Opened 6 years ago
Last modified 3 years ago
Reported by: ensc Assigned to: pmatilai Priority: major Milestone: rpm-4.10.0 Component: rpm Version: RPM Development Keywords: Cc: stick, stressy
It would be nice when a special handling of '~' would be introduced to mark "negative" version tokens. E.g. so that
| foo-1.0~beta < foo-1.0
holds. This would simplify complicated rulesets which deal with such naming schemes by abusing %release for it.
Also pullable via
git://dev.medozas.de/rpm master
The patch 0001.diff was actually for 4.4.2, because someone had the bright idea of making the master branch 4.4.2 instead of 4.7. Adding new ones.
4.7 rpm tilde patch for vercmp
4.7 patch for rpmbuild
patch for rpm-4.8
patch for rpmbuild-4.8
git location rebased.
I finally (duh) got around to take a closer look at this, starting with a test-suite for the vercmp() behavior to make it easier to test and spot regressions.

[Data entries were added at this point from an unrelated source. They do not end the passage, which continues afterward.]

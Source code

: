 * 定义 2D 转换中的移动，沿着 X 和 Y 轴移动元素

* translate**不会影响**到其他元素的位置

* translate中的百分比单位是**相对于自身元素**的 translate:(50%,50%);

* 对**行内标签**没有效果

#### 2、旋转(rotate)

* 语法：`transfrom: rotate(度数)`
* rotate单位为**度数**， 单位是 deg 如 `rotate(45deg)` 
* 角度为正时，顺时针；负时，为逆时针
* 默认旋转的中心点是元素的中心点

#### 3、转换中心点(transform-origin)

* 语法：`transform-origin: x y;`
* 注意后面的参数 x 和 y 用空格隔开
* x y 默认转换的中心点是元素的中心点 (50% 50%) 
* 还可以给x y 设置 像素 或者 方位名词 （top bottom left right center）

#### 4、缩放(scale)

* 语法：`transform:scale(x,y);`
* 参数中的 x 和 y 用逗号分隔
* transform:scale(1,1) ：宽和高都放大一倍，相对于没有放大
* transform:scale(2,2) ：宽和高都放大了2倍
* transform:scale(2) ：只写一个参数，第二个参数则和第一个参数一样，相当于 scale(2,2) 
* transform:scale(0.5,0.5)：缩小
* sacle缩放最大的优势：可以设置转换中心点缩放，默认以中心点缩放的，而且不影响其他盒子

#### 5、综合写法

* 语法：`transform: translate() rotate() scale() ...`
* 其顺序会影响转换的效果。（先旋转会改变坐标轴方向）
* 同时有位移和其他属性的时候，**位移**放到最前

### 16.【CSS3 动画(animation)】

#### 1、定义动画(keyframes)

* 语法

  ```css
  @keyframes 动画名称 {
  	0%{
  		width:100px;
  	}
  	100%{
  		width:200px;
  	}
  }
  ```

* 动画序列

For the simple case of eg 6.0 vs 6.0~rc1 it seems to work as intended, eg
16: rpmvercmp(6.0~rc1, 6.0) = -1 ok
17: rpmvercmp(6.0~rc1, 6.0~rc1) = 0 ok
but it doesn't handle multiple tildes correctly, these can't both be right:
18: rpmvercmp(6.0~rc1~git123, 6.0~rc1) = -1 ok
19: rpmvercmp(6.0~rc1, 6.0~rc1~git123) = -1 ok
Since mirroring dpkg behavior seems the sensible thing to do here, 6.0~rc1 should be considered newer than 6.0~rc1~git123 afaict.
Another thing that needs considering is handling compatibility, this introduces a rather big change in rpm behavior. While recent rpm versions reject tilde in version and release at build-time, there's a huge installed base where that's not the case, and packages built with those versions can have tilde in version/release and expecting a completely different behavior.
It would be possible to add an rpmlib() dependency tracking for new packages using the tilde syntax, that would prevent old rpm versions from installing packages depending on the new semantics. However that still leaves the problem of new rpm installing older packages which can have tilde in version/release without meaning the new semantics. Fully handling it would require rpmvercmp() taking a flag which semantics to use... which starts getting rather ugly.
It would be possible to add an rpmlib() dependency tracking for new packages using the tilde syntax, that would prevent old rpm versions from installing packages depending on the new semantics
This kind of solves the problem for rpm, although it seems pretty heavy handed for just a change to the version comparison. But for anything above rpm it doesn't help at all ... yum can't see those rpmlib when it sees a version in primary or updateinfo or etc.
However that still leaves the problem of new rpm installing older packages which can have tilde in version/release without meaning the new semantics. Fully handling it would require rpmvercmp() taking a flag which semantics to use
Well, in theory you'd need two flags (one for each side of the test). But if you did that then _everything_ that produced or consumed an rpmversion would have to also produce/consume a flag. IMNSHO this isn't going to happen.
If you are worried that there are significant rpms out there with ~ in them, a much better fix is to just do the proposed ~ change but wait a few years with the current "~ is invalid" code in rpmbuild still on. Or just don't change it :). No rpmlib and no flags, please.
rpmbuild --allow-tilde :-) And later remove it again.